A friend was browsing the internet one day a while back when he encountered a pop-up notification saying that he had been hacked and needed to call Microsoft specialists to clean his computer. He made that call. If you see a similar warning, as I did this morning (see below), don’t call. Don’t click. This warning is a tech support scam and it’s not really from your computer but from a hacker’s website. Close the browser window.
I laughed and shook my head when I saw this pop up on my screen this morning. Why? I wasn’t even using a Microsoft Windows system! I was using my ASUS Chromebook Flip, which doesn’t even have an internal operating system.
The virus warning page loaded when I was attempting to shop on LL Bean’s website. You can see from the screenshot that I mistyped llbean.com with llbean.cm. A hacker set up this website with the very intention of catching shoppers who simply misspell “.com” when they type quickly. When you call them (but you won’t, right?), they will ask for bank account or credit card information, and once they have it, they can either make purchases on your card or drain your checking account.
How did things end for my friend? I helped his wife with a little quick research and found that the company he had given his bank account information to was supposedly established in three separate locations and had two different websites with information that didn’t look like it came from a tech support company. He and his wife had to meet at the bank as soon as he could get there from work to close their checking account and open a new one. Fortunately, the hacker did not yet attempt to electronically access the account.
Here are some tips for avoiding or if you encounter the fake Microsoft virus warning, or any warning pop-up:
- Microsoft does not care about your web browsing, it’s not in the online antivirus business and does not have support agents waiting to come to your rescue via phone if you get a virus warning.
- You need to use antivirus software. Know what antivirus software you use, update it when prompted to do so and note on your calendar when the subscription will need renewing if you don’t use free antivirus software. Some folks forget what antivirus software they are using and can fall prey to pop-ups claiming to be their software. Know what it’s called folks, whether it’s Norton, AVG, Malwarebytes or another A/V software.
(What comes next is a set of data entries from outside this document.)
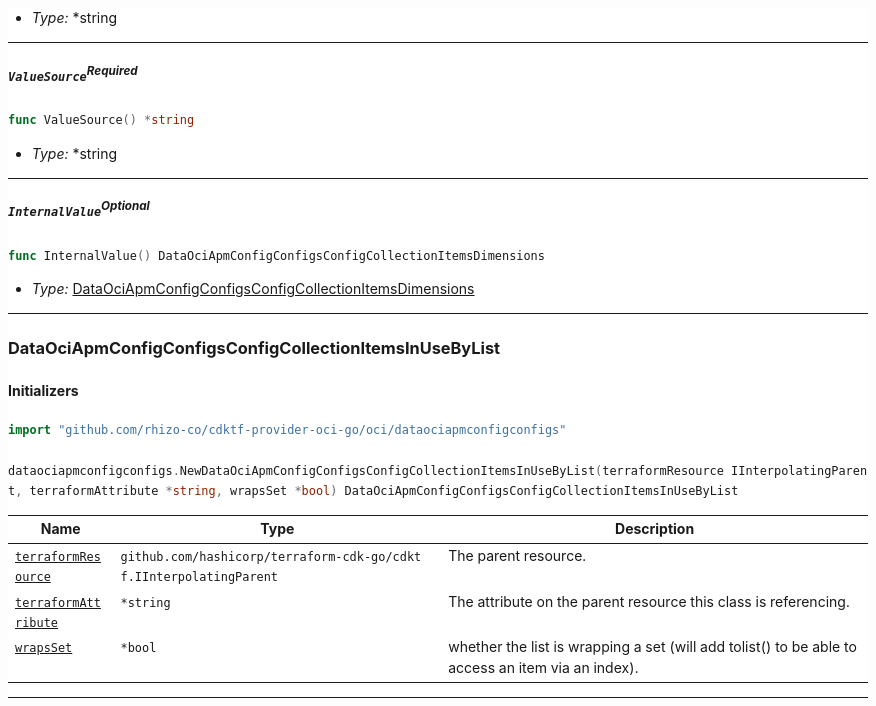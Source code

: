 - *Type:* *string

---

##### `ValueSource`<sup>Required</sup> <a name="ValueSource" id="rhizo-co-terraform-provider-oci.dataOciApmConfigConfigs.DataOciApmConfigConfigsConfigCollectionItemsDimensionsOutputReference.property.valueSource"></a>

```go
func ValueSource() *string
```

- *Type:* *string

---

##### `InternalValue`<sup>Optional</sup> <a name="InternalValue" id="rhizo-co-terraform-provider-oci.dataOciApmConfigConfigs.DataOciApmConfigConfigsConfigCollectionItemsDimensionsOutputReference.property.internalValue"></a>

```go
func InternalValue() DataOciApmConfigConfigsConfigCollectionItemsDimensions
```

- *Type:* <a href="#rhizo-co-terraform-provider-oci.dataOciApmConfigConfigs.DataOciApmConfigConfigsConfigCollectionItemsDimensions">DataOciApmConfigConfigsConfigCollectionItemsDimensions</a>

---


### DataOciApmConfigConfigsConfigCollectionItemsInUseByList <a name="DataOciApmConfigConfigsConfigCollectionItemsInUseByList" id="rhizo-co-terraform-provider-oci.dataOciApmConfigConfigs.DataOciApmConfigConfigsConfigCollectionItemsInUseByList"></a>

#### Initializers <a name="Initializers" id="rhizo-co-terraform-provider-oci.dataOciApmConfigConfigs.DataOciApmConfigConfigsConfigCollectionItemsInUseByList.Initializer"></a>

```go
import "github.com/rhizo-co/cdktf-provider-oci-go/oci/dataociapmconfigconfigs"

dataociapmconfigconfigs.NewDataOciApmConfigConfigsConfigCollectionItemsInUseByList(terraformResource IInterpolatingParent, terraformAttribute *string, wrapsSet *bool) DataOciApmConfigConfigsConfigCollectionItemsInUseByList
```

| **Name** | **Type** | **Description** |
| --- | --- | --- |
| <code><a href="#rhizo-co-terraform-provider-oci.dataOciApmConfigConfigs.DataOciApmConfigConfigsConfigCollectionItemsInUseByList.Initializer.parameter.terraformResource">terraformResource</a></code> | <code>github.com/hashicorp/terraform-cdk-go/cdktf.IInterpolatingParent</code> | The parent resource. |
| <code><a href="#rhizo-co-terraform-provider-oci.dataOciApmConfigConfigs.DataOciApmConfigConfigsConfigCollectionItemsInUseByList.Initializer.parameter.terraformAttribute">terraformAttribute</a></code> | <code>*string</code> | The attribute on the parent resource this class is referencing. |
| <code><a href="#rhizo-co-terraform-provider-oci.dataOciApmConfigConfigs.DataOciApmConfigConfigsConfigCollectionItemsInUseByList.Initializer.parameter.wrapsSet">wrapsSet</a></code> | <code>*bool</code> | whether the list is wrapping a set (will add tolist() to be able to access an item via an index). |

---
- Warnings from your antivirus software are unlikely to pop up in a browser window. Normally, they will pop up on the lower right corner of your display.
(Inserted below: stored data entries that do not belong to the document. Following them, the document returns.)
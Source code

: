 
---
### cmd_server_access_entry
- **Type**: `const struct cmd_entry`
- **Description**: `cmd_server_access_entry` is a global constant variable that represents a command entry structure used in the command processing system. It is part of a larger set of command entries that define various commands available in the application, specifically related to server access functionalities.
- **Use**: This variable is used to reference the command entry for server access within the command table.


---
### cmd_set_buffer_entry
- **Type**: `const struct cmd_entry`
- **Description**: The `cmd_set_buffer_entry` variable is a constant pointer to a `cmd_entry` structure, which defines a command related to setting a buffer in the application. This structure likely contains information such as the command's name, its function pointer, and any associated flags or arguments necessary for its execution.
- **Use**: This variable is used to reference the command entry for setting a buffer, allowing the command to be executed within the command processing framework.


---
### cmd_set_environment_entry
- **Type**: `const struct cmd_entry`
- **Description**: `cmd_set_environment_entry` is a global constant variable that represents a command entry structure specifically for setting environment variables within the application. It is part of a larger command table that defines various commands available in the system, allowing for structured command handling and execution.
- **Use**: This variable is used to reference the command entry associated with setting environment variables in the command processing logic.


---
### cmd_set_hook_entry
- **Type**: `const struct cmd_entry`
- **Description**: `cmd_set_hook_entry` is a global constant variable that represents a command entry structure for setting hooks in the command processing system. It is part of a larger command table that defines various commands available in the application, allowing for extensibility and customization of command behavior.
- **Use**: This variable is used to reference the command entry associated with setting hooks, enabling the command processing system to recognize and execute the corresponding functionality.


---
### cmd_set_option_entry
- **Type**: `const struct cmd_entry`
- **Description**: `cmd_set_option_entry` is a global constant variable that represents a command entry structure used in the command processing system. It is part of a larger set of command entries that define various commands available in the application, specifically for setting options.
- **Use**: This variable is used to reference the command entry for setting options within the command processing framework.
- Slow down, take a deep breath and pay attention to a few things if you get a warning. Is that warning right i a browser window? Look at the address bar and see if you haven’t entered a site URL incorrectly. If so, you know it’s a scam. If not, the site you were attempting to visit has been hacked. Either way, close the window. Click on nothing.
- If you really feel paranoid after encountering a fake virus pop up, use your antivirus software to run a deep or full scan. Go do something else for an hour or so while the scan runs. Depending on your system (age of the computer, hard drive size, etc.), it may take much longer than an hour for a full scan. The peace of mind is worth it.
- The safest computer system you can use right now is a Chromebook (ASUS and Samsung make some excellent systems). I have a fantastic Windows laptop, but also use an inexpensive Chromebook, and that Chromebook does 98% of what my laptop does. You will need a Gmail or Google account to use a Chromebook and it will take a little adjusting to since you don’t download and install software as you do with a Mac or Windows computer. But, if you are using or can use online apps, a Chromebook may be the simple computer that will work best for you.